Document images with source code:
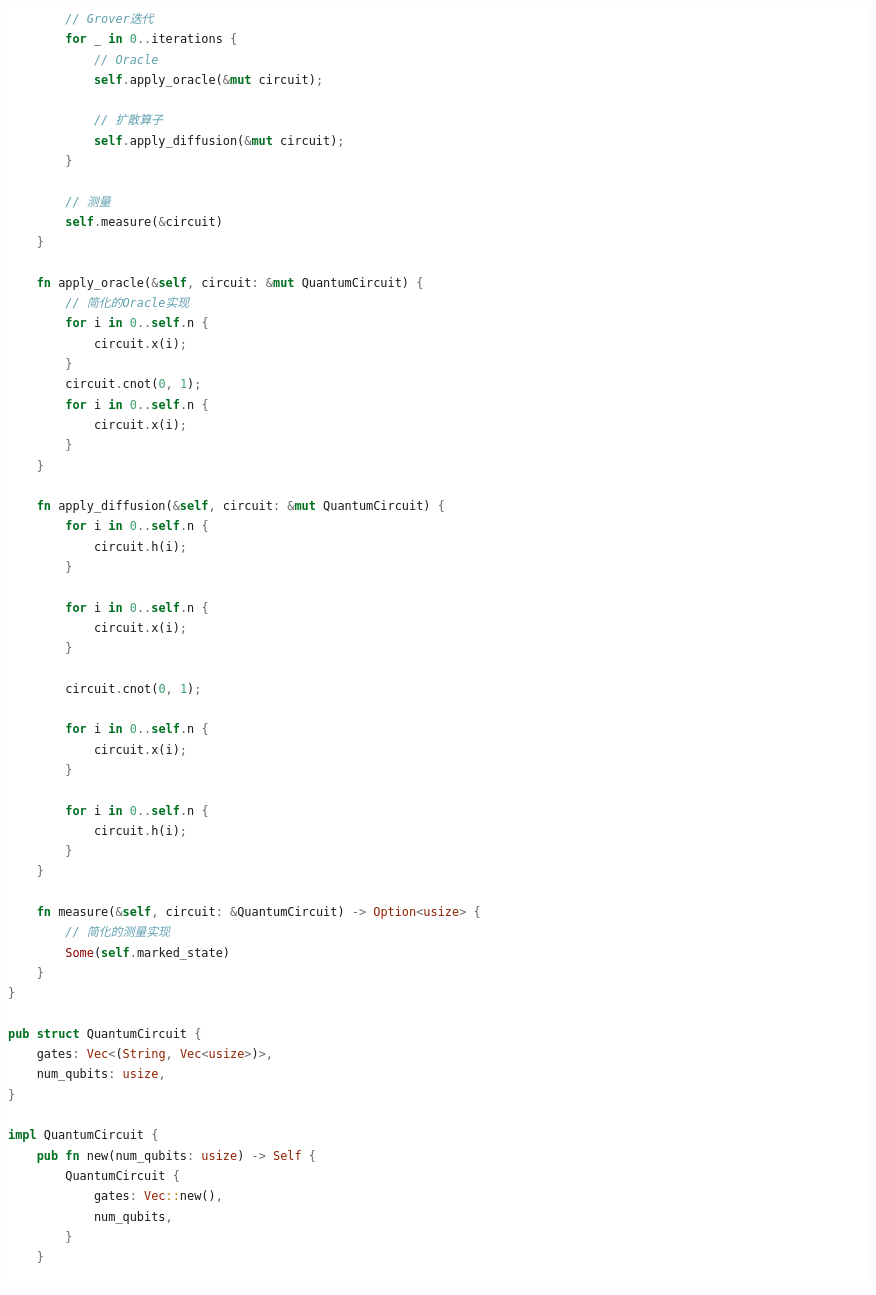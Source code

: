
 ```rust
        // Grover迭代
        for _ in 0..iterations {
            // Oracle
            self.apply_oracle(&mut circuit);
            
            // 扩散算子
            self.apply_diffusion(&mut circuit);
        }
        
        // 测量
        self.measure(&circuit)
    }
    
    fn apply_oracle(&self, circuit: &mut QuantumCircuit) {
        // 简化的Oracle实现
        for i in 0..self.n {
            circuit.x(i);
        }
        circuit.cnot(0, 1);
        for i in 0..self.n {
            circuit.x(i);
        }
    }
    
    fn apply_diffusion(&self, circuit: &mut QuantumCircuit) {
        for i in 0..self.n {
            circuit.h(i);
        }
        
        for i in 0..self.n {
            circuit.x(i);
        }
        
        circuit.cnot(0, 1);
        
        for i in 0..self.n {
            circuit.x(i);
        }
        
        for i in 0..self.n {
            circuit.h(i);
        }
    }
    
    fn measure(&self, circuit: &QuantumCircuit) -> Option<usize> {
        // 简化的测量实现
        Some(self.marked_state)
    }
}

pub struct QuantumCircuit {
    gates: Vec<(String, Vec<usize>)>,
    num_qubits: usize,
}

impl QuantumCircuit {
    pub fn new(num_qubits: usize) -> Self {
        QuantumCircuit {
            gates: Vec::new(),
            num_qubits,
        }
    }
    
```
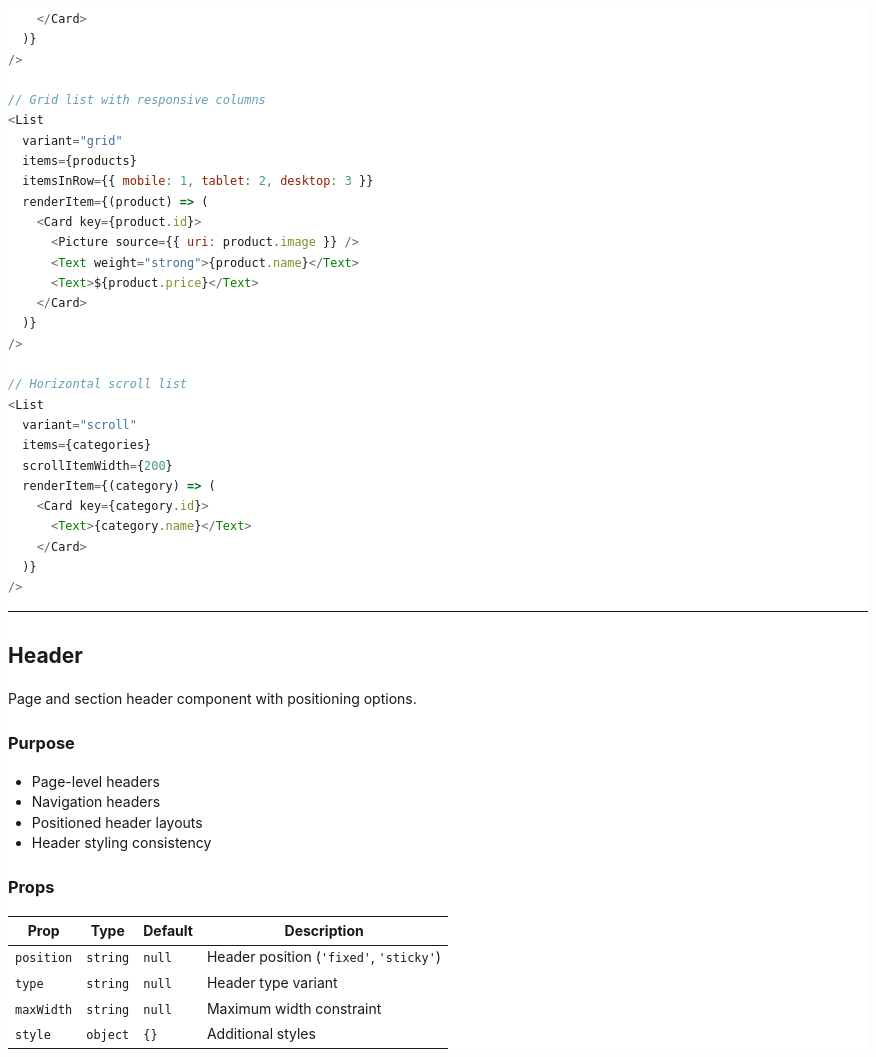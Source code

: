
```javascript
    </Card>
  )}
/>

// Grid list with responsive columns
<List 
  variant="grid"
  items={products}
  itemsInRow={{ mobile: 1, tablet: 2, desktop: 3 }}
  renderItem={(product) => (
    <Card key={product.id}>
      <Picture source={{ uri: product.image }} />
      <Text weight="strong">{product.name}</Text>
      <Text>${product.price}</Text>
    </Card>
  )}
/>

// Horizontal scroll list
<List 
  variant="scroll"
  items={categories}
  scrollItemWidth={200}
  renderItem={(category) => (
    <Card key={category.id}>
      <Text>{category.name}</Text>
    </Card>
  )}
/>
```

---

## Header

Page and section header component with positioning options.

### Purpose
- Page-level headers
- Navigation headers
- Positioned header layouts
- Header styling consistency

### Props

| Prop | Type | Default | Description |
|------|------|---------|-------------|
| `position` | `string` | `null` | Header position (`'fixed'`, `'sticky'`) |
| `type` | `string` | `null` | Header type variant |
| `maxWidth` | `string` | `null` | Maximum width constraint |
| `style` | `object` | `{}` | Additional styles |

§ Task item
Each line that holds the string "measure" is to be copied from the entries above.

§ Answer for the task
        self.measure(&circuit)
    fn measure(&self, circuit: &QuantumCircuit) -> Option<usize> {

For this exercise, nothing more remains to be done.